[Start of section]

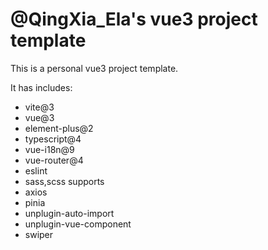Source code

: # @QingXia_Ela's vue3 project template

This is a personal vue3 project template.

It has includes:

- vite@3
- vue@3
- element-plus@2
- typescript@4
- vue-i18n@9
- vue-router@4
- eslint
- sass,scss supports
- axios
- pinia
- unplugin-auto-import
- unplugin-vue-component
- swiper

[End of section]

→ **Task description**:
The entries above need to be repeated word for word, minus their pictures.

→ **Result for this exercise**:
Source code

: # @QingXia_Ela's vue3 project template

This is a personal vue3 project template.

It has includes:

- vite@3
- vue@3
- element-plus@2
- typescript@4
- vue-i18n@9
- vue-router@4
- eslint
- sass,scss supports
- axios
- pinia
- unplugin-auto-import
- unplugin-vue-component
- swiper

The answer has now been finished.